Re: [PATCH net] net: ibm: emac: mal: fix potential system hang in mal_remove()
From: Rosen Penev
Date: Thu Jun 04 2026 - 19:04:14 EST
On Thu, Jun 4, 2026 at 11:52 AM Jacob Keller <jacob.e.keller@xxxxxxxxx> wrote:
>
> On 6/3/2026 4:08 PM, Rosen Penev wrote:
> > napi_disable() is not idempotent and calling it on an already-disabled
> > or unenabled NAPI context will cause the kernel to spin indefinitely
> > waiting for the NAPI_STATE_SCHED bit to clear.
> >
> > In mal_remove(), napi_disable() is called unconditionally. If no MACs were
> > registered, NAPI was never enabled. Also, if they were registered but
> > subsequently unregistered, NAPI was already disabled in
> > mal_unregister_commac().
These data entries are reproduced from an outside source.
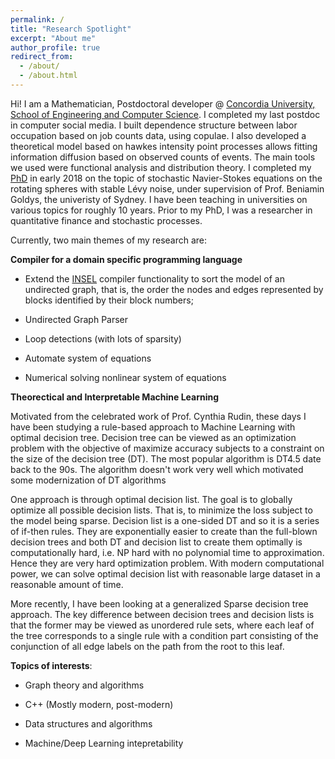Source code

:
 ```yaml
---
permalink: /
title: "Research Spotlight"
excerpt: "About me"
author_profile: true
redirect_from: 
  - /about/
  - /about.html
---
```


Hi! I am a Mathematician, Postdoctoral developer @ [Concordia University, School of Engineering and Computer Science](https://www.concordia.ca/ginacody.html). I completed my last postdoc in computer social media. I built dependence structure between labor occupation based on job counts data,  using copulae. I also developed a theoretical model based on hawkes intensity point processes allows fitting information diffusion based on observed counts of events. The main tools we used were functional analysis and distribution theory. I completed my [PhD](https://www.maths.usyd.edu.au/ut/people?who=LJ_Dong) in early 2018 on the topic of stochastic Navier-Stokes equations on the rotating spheres with stable Lévy noise, under supervision of Prof. Beniamin Goldys, the univeristy of Sydney. I have been teaching in universities on various topics for roughly 10 years. Prior to my PhD, I was a researcher in quantitative finance and stochastic processes.

Currently, two main themes of my research are:

**Compiler for a domain specific programming language**

* Extend the [INSEL](https://www.insel.eu/en/) compiler functionality to sort the model of an undirected graph, that is, the order the nodes and edges represented by blocks
identified by their block numbers;

* Undirected Graph Parser

* Loop detections (with lots of sparsity)

* Automate system of equations

* Numerical solving  nonlinear system of equations

**Theorectical and Interpretable Machine Learning**

Motivated from the celebrated work of Prof. Cynthia Rudin, these days I have been studying a rule-based approach to Machine Learning with optimal decision tree.
Decision tree can be viewed as an optimization problem with the objective of
maximize accuracy subjects to a constraint on the size of the decision tree (DT).
The most popular algorithm is DT4.5 date back to the 90s. The algorithm doesn't work very well which motivated some modernization of DT algorithms

One approach is through optimal decision list. The goal is to globally optimize all possible decision lists.
That is, to minimize the loss subject to the model being sparse. Decision list is a one-sided DT and so it is a series of if-then rules.
They are exponentially easier to create than the full-blown decision trees and both DT and decision list to create them optimally is computationally hard,
i.e. NP hard with no polynomial time to approximation. Hence they are very hard optimization problem.
With modern computational power, we can solve optimal decision list with reasonable large dataset in a reasonable amount of time.

More recently, I have been looking at a generalized Sparse decision tree approach. The key difference between decision trees and decision lists is that the former may be viewed as unordered  rule sets, where each leaf of the tree corresponds to a single rule with a condition part consisting of the conjunction of all edge labels on the path from the root to this leaf.

**Topics of interests**: 

* Graph theory and algorithms

* C++ (Mostly modern, post-modern)

* Data structures and algorithms

* Machine/Deep Learning intepretability


<!---

**Past Interests**

* Mathematical Analysis of Artificial Intelligence and Theoretical Computer Science

* Theoretical or Statistical Machine Learning

* Stochastic PDEs, Financial Mathematics

* Quantum Computing, Quantum game theory, Information Geometry, Quantum Machine Learning

* Point processes and applications to Social Media, Finance, Insurance, Quantum Physics

--->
In either case, calling napi_disable() causes
> > the kernel to hang upon module removal.
> >
> > Fix this by only calling napi_disable() in mal_remove() if the commac list
> > is not empty (which implies NAPI is enabled).
> >
> > Fixes: 59e90b2d2250 ("ibm_emac: Convert to use napi_struct independent of struct net_device")
> > Assisted-by: antigravity:gemini-3.5-flash
> > Signed-off-by: Rosen Penev <rosenp@xxxxxxxxx>
> > ---
> > drivers/net/ethernet/ibm/emac/mal.c | 6 +++---
> > 1 file changed, 3 insertions(+), 3 deletions(-)
> >
> > diff --git a/drivers/net/ethernet/ibm/emac/mal.c b/drivers/net/ethernet/ibm/emac/mal.c
> > index 83dd7f99d8d5..74526002d52b 100644
> > --- a/drivers/net/ethernet/ibm/emac/mal.c
> > +++ b/drivers/net/ethernet/ibm/emac/mal.c
> > @@ -712,13 +712,13 @@ static void mal_remove(struct platform_device *ofdev)
> > MAL_DBG(mal, "remove" NL);
> >
> > /* Synchronize with scheduled polling */
> > - napi_disable(&mal->napi);
> > -
> > - if (!list_empty(&mal->list))
> > + if (!list_empty(&mal->list)) {
> > + napi_disable(&mal->napi);
> > /* This is *very* bad */
> > WARN(1, KERN_EMERG
> > "mal%d: commac list is not empty on remove!\n",
> > mal->index);
>
> This one doesn't make sense to me. The list_empty check does a WARN()
> indicating that this is not supposed to happen.
>
> This implies that list_empty should be true, otherwise we'd see a WARN
> every time mal_remove is called.
>
> But in that case, we'd have been calling napi_disable incorrectly in
> most cases where it was previously unsafe according to your claim.
>
> At best, this list_empty check is the wrong way to tell if the napi is
> disabled, at worst, this whole change is pointless.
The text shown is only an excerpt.